=== Description of the task ===
When you copy the entries, keep every word exactly as it is and drop the images.

=== Exercise data ===

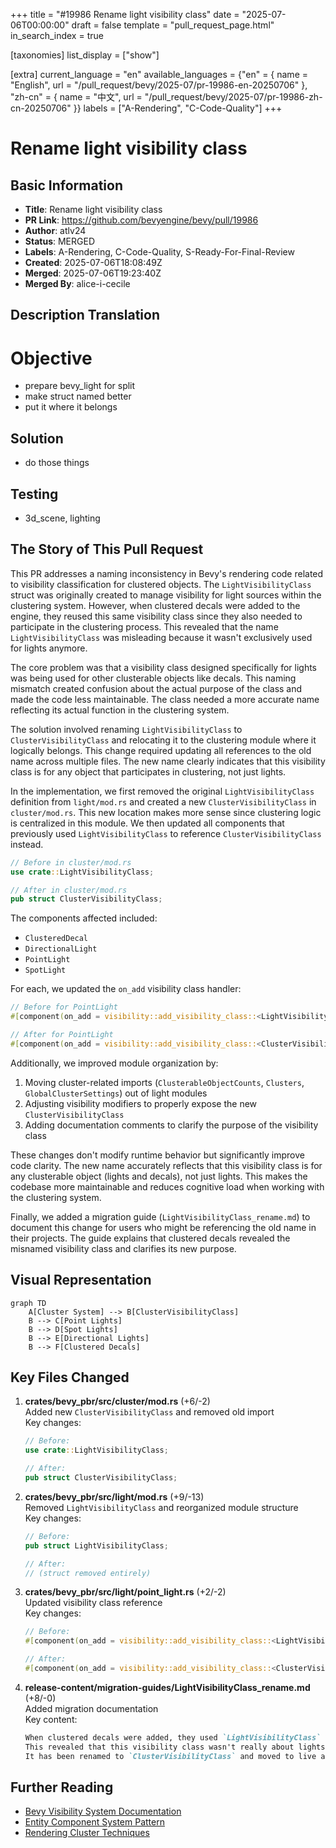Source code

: +++
title = "#19986 Rename light visibility class"
date = "2025-07-06T00:00:00"
draft = false
template = "pull_request_page.html"
in_search_index = true

[taxonomies]
list_display = ["show"]

[extra]
current_language = "en"
available_languages = {"en" = { name = "English", url = "/pull_request/bevy/2025-07/pr-19986-en-20250706" }, "zh-cn" = { name = "中文", url = "/pull_request/bevy/2025-07/pr-19986-zh-cn-20250706" }}
labels = ["A-Rendering", "C-Code-Quality"]
+++

# Rename light visibility class

## Basic Information
- **Title**: Rename light visibility class
- **PR Link**: https://github.com/bevyengine/bevy/pull/19986
- **Author**: atlv24
- **Status**: MERGED
- **Labels**: A-Rendering, C-Code-Quality, S-Ready-For-Final-Review
- **Created**: 2025-07-06T18:08:49Z
- **Merged**: 2025-07-06T19:23:40Z
- **Merged By**: alice-i-cecile

## Description Translation
# Objective

- prepare bevy_light for split
- make struct named better
- put it where it belongs

## Solution

- do those things

## Testing

- 3d_scene, lighting

## The Story of This Pull Request

This PR addresses a naming inconsistency in Bevy's rendering code related to visibility classification for clustered objects. The `LightVisibilityClass` struct was originally created to manage visibility for light sources within the clustering system. However, when clustered decals were added to the engine, they reused this same visibility class since they also needed to participate in the clustering process. This revealed that the name `LightVisibilityClass` was misleading because it wasn't exclusively used for lights anymore.

The core problem was that a visibility class designed specifically for lights was being used for other clusterable objects like decals. This naming mismatch created confusion about the actual purpose of the class and made the code less maintainable. The class needed a more accurate name reflecting its actual function in the clustering system.

The solution involved renaming `LightVisibilityClass` to `ClusterVisibilityClass` and relocating it to the clustering module where it logically belongs. This change required updating all references to the old name across multiple files. The new name clearly indicates that this visibility class is for any object that participates in clustering, not just lights.

In the implementation, we first removed the original `LightVisibilityClass` definition from `light/mod.rs` and created a new `ClusterVisibilityClass` in `cluster/mod.rs`. This new location makes more sense since clustering logic is centralized in this module. We then updated all components that previously used `LightVisibilityClass` to reference `ClusterVisibilityClass` instead.

```rust
// Before in cluster/mod.rs
use crate::LightVisibilityClass;

// After in cluster/mod.rs
pub struct ClusterVisibilityClass;
```

The components affected included:
- `ClusteredDecal`
- `DirectionalLight`
- `PointLight`
- `SpotLight`

For each, we updated the `on_add` visibility class handler:

```rust
// Before for PointLight
#[component(on_add = visibility::add_visibility_class::<LightVisibilityClass>)]

// After for PointLight
#[component(on_add = visibility::add_visibility_class::<ClusterVisibilityClass>)]
```

Additionally, we improved module organization by:
1. Moving cluster-related imports (`ClusterableObjectCounts`, `Clusters`, `GlobalClusterSettings`) out of light modules
2. Adjusting visibility modifiers to properly expose the new `ClusterVisibilityClass`
3. Adding documentation comments to clarify the purpose of the visibility class

These changes don't modify runtime behavior but significantly improve code clarity. The new name accurately reflects that this visibility class is for any clusterable object (lights and decals), not just lights. This makes the codebase more maintainable and reduces cognitive load when working with the clustering system.

Finally, we added a migration guide (`LightVisibilityClass_rename.md`) to document this change for users who might be referencing the old name in their projects. The guide explains that clustered decals revealed the misnamed visibility class and clarifies its new purpose.

## Visual Representation

```mermaid
graph TD
    A[Cluster System] --> B[ClusterVisibilityClass]
    B --> C[Point Lights]
    B --> D[Spot Lights]
    B --> E[Directional Lights]
    B --> F[Clustered Decals]
```

## Key Files Changed

1. **crates/bevy_pbr/src/cluster/mod.rs** (+6/-2)  
   Added new `ClusterVisibilityClass` and removed old import  
   Key changes:
   ```rust
   // Before:
   use crate::LightVisibilityClass;
   
   // After:
   pub struct ClusterVisibilityClass;
   ```

2. **crates/bevy_pbr/src/light/mod.rs** (+9/-13)  
   Removed `LightVisibilityClass` and reorganized module structure  
   Key changes:
   ```rust
   // Before:
   pub struct LightVisibilityClass;
   
   // After:
   // (struct removed entirely)
   ```

3. **crates/bevy_pbr/src/light/point_light.rs** (+2/-2)  
   Updated visibility class reference  
   Key changes:
   ```rust
   // Before:
   #[component(on_add = visibility::add_visibility_class::<LightVisibilityClass>)]
   
   // After:
   #[component(on_add = visibility::add_visibility_class::<ClusterVisibilityClass>)]
   ```

4. **release-content/migration-guides/LightVisibilityClass_rename.md** (+8/-0)  
   Added migration documentation  
   Key content:
   ```markdown
   When clustered decals were added, they used `LightVisibilityClass` to share the clustering infrastructure.
   This revealed that this visibility class wasn't really about lights, but about clustering.
   It has been renamed to `ClusterVisibilityClass` and moved to live alongside clustering-specific types.
   ```

## Further Reading
- [Bevy Visibility System Documentation](https://docs.rs/bevy/latest/bevy/render/view/visibility/index.html)
- [Entity Component System Pattern](https://en.wikipedia.org/wiki/Entity_component_system)
- [Rendering Cluster Techniques](https://www.gamedeveloper.com/rendering/clustered-shading)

=== Task answer ===
Source code

: +++
title = "#19986 Rename light visibility class"
date = "2025-07-06T00:00:00"
draft = false
template = "pull_request_page.html"
in_search_index = true

[taxonomies]
list_display = ["show"]

[extra]
current_language = "en"
available_languages = {"en" = { name = "English", url = "/pull_request/bevy/2025-07/pr-19986-en-20250706" }, "zh-cn" = { name = "中文", url = "/pull_request/bevy/2025-07/pr-19986-zh-cn-20250706" }}
labels = ["A-Rendering", "C-Code-Quality"]
+++

# Rename light visibility class

## Basic Information
- **Title**: Rename light visibility class
- **PR Link**: https://github.com/bevyengine/bevy/pull/19986
- **Author**: atlv24
- **Status**: MERGED
- **Labels**: A-Rendering, C-Code-Quality, S-Ready-For-Final-Review
- **Created**: 2025-07-06T18:08:49Z
- **Merged**: 2025-07-06T19:23:40Z
- **Merged By**: alice-i-cecile

## Description Translation
# Objective

- prepare bevy_light for split
- make struct named better
- put it where it belongs

## Solution

- do those things

## Testing

- 3d_scene, lighting

## The Story of This Pull Request

This PR addresses a naming inconsistency in Bevy's rendering code related to visibility classification for clustered objects. The `LightVisibilityClass` struct was originally created to manage visibility for light sources within the clustering system. However, when clustered decals were added to the engine, they reused this same visibility class since they also needed to participate in the clustering process. This revealed that the name `LightVisibilityClass` was misleading because it wasn't exclusively used for lights anymore.

The core problem was that a visibility class designed specifically for lights was being used for other clusterable objects like decals. This naming mismatch created confusion about the actual purpose of the class and made the code less maintainable. The class needed a more accurate name reflecting its actual function in the clustering system.

The solution involved renaming `LightVisibilityClass` to `ClusterVisibilityClass` and relocating it to the clustering module where it logically belongs. This change required updating all references to the old name across multiple files. The new name clearly indicates that this visibility class is for any object that participates in clustering, not just lights.

In the implementation, we first removed the original `LightVisibilityClass` definition from `light/mod.rs` and created a new `ClusterVisibilityClass` in `cluster/mod.rs`. This new location makes more sense since clustering logic is centralized in this module. We then updated all components that previously used `LightVisibilityClass` to reference `ClusterVisibilityClass` instead.

```rust
// Before in cluster/mod.rs
use crate::LightVisibilityClass;

// After in cluster/mod.rs
pub struct ClusterVisibilityClass;
```

The components affected included:
- `ClusteredDecal`
- `DirectionalLight`
- `PointLight`
- `SpotLight`

For each, we updated the `on_add` visibility class handler:

```rust
// Before for PointLight
#[component(on_add = visibility::add_visibility_class::<LightVisibilityClass>)]

// After for PointLight
#[component(on_add = visibility::add_visibility_class::<ClusterVisibilityClass>)]
```

Additionally, we improved module organization by:
1. Moving cluster-related imports (`ClusterableObjectCounts`, `Clusters`, `GlobalClusterSettings`) out of light modules
2. Adjusting visibility modifiers to properly expose the new `ClusterVisibilityClass`
3. Adding documentation comments to clarify the purpose of the visibility class

These changes don't modify runtime behavior but significantly improve code clarity. The new name accurately reflects that this visibility class is for any clusterable object (lights and decals), not just lights. This makes the codebase more maintainable and reduces cognitive load when working with the clustering system.

Finally, we added a migration guide (`LightVisibilityClass_rename.md`) to document this change for users who might be referencing the old name in their projects. The guide explains that clustered decals revealed the misnamed visibility class and clarifies its new purpose.

## Visual Representation

```mermaid
graph TD
    A[Cluster System] --> B[ClusterVisibilityClass]
    B --> C[Point Lights]
    B --> D[Spot Lights]
    B --> E[Directional Lights]
    B --> F[Clustered Decals]
```

## Key Files Changed

1. **crates/bevy_pbr/src/cluster/mod.rs** (+6/-2)  
   Added new `ClusterVisibilityClass` and removed old import  
   Key changes:
   ```rust
   // Before:
   use crate::LightVisibilityClass;
   
   // After:
   pub struct ClusterVisibilityClass;
   ```

2. **crates/bevy_pbr/src/light/mod.rs** (+9/-13)  
   Removed `LightVisibilityClass` and reorganized module structure  
   Key changes:
   ```rust
   // Before:
   pub struct LightVisibilityClass;
   
   // After:
   // (struct removed entirely)
   ```

3. **crates/bevy_pbr/src/light/point_light.rs** (+2/-2)  
   Updated visibility class reference  
   Key changes:
   ```rust
   // Before:
   #[component(on_add = visibility::add_visibility_class::<LightVisibilityClass>)]
   
   // After:
   #[component(on_add = visibility::add_visibility_class::<ClusterVisibilityClass>)]
   ```

4. **release-content/migration-guides/LightVisibilityClass_rename.md** (+8/-0)  
   Added migration documentation  
   Key content:
   ```markdown
   When clustered decals were added, they used `LightVisibilityClass` to share the clustering infrastructure.
   This revealed that this visibility class wasn't really about lights, but about clustering.
   It has been renamed to `ClusterVisibilityClass` and moved to live alongside clustering-specific types.
   ```

## Further Reading
- [Bevy Visibility System Documentation](https://docs.rs/bevy/latest/bevy/render/view/visibility/index.html)
- [Entity Component System Pattern](https://en.wikipedia.org/wiki/Entity_component_system)
- [Rendering Cluster Techniques](https://www.gamedeveloper.com/rendering/clustered-shading)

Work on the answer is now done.